**Task instructions**.
Work out how many lines below hold the string "best" and state only that figure.

Segment Start: Material provided

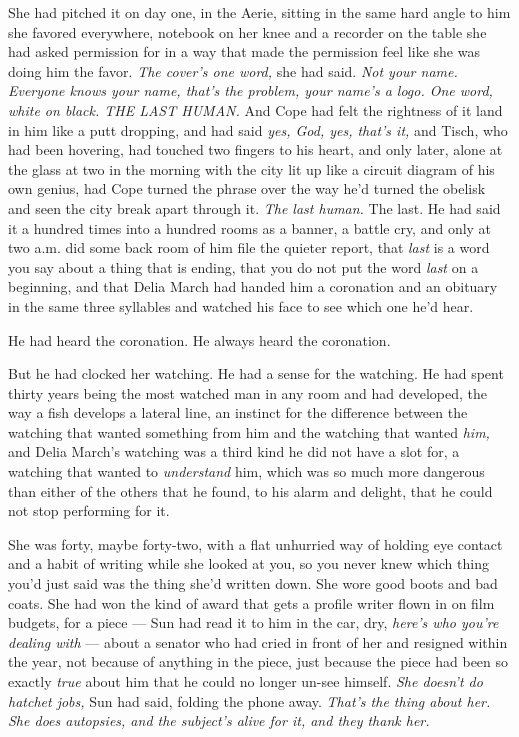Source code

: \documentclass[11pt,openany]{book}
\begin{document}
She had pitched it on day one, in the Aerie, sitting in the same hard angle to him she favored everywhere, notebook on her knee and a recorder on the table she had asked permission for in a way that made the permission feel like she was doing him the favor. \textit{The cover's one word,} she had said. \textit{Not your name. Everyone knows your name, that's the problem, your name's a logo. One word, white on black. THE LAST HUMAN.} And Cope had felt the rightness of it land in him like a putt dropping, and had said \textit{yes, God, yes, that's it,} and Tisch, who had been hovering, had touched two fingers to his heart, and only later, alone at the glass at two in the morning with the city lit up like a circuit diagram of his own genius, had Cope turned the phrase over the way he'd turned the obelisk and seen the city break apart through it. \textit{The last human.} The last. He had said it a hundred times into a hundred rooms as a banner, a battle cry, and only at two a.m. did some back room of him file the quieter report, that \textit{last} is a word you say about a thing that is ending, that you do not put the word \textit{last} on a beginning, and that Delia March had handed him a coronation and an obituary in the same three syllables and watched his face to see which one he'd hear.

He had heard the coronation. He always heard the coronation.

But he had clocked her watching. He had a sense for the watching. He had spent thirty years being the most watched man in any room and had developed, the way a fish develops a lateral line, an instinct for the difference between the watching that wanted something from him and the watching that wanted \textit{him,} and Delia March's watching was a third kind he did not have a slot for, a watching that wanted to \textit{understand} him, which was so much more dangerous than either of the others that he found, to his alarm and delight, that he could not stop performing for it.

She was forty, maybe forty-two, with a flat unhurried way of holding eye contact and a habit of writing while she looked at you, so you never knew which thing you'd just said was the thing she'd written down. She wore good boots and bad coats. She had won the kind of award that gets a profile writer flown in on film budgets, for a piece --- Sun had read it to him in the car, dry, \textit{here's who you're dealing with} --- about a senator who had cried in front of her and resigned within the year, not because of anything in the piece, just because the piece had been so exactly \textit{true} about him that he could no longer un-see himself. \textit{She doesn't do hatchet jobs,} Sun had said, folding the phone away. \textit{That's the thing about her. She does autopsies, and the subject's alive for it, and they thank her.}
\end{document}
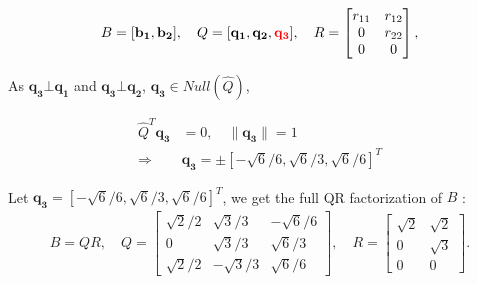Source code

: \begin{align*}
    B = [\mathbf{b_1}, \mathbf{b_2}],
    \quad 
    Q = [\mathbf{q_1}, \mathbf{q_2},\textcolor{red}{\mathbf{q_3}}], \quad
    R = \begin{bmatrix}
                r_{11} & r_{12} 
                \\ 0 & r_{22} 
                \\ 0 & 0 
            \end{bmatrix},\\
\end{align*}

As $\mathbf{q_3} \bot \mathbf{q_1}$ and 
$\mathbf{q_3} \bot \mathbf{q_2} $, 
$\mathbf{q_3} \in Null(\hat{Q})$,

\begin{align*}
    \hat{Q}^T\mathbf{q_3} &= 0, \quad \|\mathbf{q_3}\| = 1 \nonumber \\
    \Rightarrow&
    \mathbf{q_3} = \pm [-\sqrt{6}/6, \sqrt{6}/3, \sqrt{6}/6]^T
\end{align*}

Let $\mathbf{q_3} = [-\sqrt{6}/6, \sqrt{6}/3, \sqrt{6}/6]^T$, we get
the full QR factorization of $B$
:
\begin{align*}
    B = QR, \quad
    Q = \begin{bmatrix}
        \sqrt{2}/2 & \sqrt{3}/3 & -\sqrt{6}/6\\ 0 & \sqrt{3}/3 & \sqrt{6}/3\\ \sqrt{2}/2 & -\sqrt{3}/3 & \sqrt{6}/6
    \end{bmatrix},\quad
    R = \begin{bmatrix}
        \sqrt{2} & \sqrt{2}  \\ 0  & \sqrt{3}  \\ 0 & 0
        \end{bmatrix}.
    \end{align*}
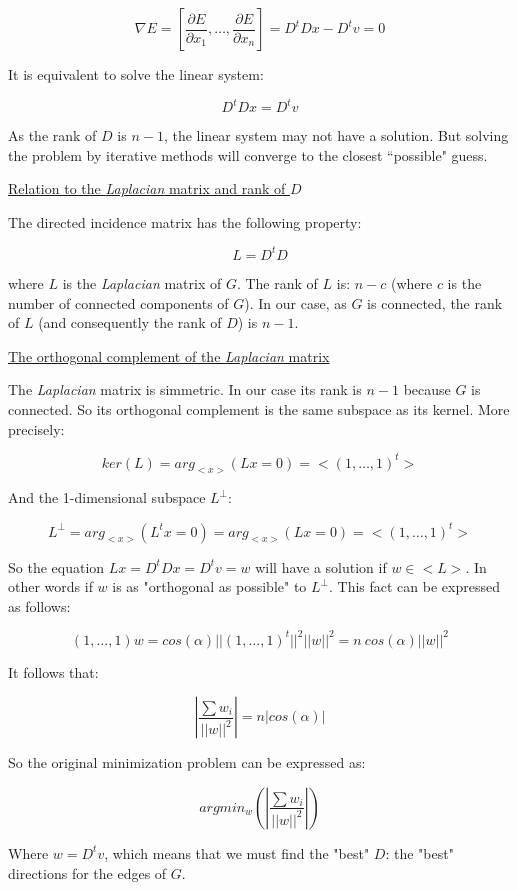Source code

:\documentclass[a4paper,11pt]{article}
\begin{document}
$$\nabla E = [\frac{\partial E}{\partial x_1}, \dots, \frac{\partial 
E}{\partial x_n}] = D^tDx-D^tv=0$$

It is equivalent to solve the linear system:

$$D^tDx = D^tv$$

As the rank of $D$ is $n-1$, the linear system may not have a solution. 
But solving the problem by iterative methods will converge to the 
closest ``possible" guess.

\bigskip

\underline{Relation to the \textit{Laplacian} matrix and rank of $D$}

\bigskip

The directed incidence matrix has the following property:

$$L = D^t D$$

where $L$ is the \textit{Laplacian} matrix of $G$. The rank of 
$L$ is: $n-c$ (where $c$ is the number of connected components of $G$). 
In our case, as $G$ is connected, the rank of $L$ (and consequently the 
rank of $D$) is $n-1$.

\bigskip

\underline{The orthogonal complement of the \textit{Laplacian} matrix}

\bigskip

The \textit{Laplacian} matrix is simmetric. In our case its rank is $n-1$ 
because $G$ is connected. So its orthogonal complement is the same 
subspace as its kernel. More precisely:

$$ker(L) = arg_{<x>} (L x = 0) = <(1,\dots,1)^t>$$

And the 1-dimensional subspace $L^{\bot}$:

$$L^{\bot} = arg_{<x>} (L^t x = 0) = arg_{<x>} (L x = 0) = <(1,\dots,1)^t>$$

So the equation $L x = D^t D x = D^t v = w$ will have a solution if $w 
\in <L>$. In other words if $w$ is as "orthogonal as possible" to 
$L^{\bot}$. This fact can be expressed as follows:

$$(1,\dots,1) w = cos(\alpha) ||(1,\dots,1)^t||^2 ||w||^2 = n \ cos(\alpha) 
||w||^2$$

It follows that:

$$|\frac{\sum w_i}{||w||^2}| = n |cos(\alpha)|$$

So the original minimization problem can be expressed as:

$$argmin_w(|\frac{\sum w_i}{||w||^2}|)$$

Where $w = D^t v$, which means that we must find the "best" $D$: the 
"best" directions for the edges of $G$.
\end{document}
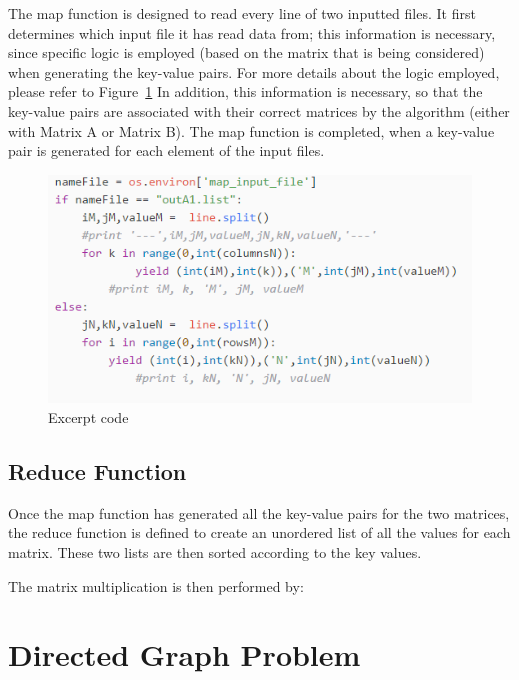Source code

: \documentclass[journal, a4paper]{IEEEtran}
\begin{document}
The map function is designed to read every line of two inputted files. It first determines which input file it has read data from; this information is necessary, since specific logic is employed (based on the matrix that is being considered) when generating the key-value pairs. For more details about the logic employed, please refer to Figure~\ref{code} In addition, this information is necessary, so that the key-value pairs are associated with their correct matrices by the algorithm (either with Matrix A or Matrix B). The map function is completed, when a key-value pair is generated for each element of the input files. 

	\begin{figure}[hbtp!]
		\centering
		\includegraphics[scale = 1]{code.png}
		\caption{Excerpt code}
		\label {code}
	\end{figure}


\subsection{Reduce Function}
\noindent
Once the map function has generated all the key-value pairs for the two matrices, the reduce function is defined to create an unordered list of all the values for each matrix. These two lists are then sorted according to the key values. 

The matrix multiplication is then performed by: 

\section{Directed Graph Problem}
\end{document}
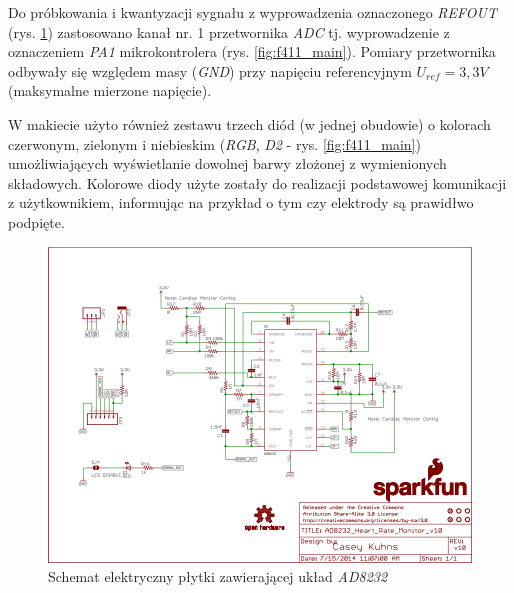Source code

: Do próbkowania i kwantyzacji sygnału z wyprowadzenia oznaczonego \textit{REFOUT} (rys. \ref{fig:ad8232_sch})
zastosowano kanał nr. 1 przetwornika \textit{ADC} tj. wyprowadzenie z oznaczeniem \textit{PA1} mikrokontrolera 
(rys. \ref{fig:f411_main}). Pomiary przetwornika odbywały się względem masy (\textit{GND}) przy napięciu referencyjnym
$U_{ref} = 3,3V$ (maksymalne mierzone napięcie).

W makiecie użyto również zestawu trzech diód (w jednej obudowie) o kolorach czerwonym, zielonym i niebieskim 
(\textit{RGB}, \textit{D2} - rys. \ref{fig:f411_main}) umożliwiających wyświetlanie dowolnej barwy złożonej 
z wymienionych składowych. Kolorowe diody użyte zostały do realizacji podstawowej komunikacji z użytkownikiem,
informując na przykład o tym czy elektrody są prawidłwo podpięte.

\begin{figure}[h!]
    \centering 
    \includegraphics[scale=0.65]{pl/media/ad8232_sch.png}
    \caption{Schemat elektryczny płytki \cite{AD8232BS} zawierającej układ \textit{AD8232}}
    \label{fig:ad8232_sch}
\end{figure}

Segment End: Material provided

**Answer for this exercise**.
2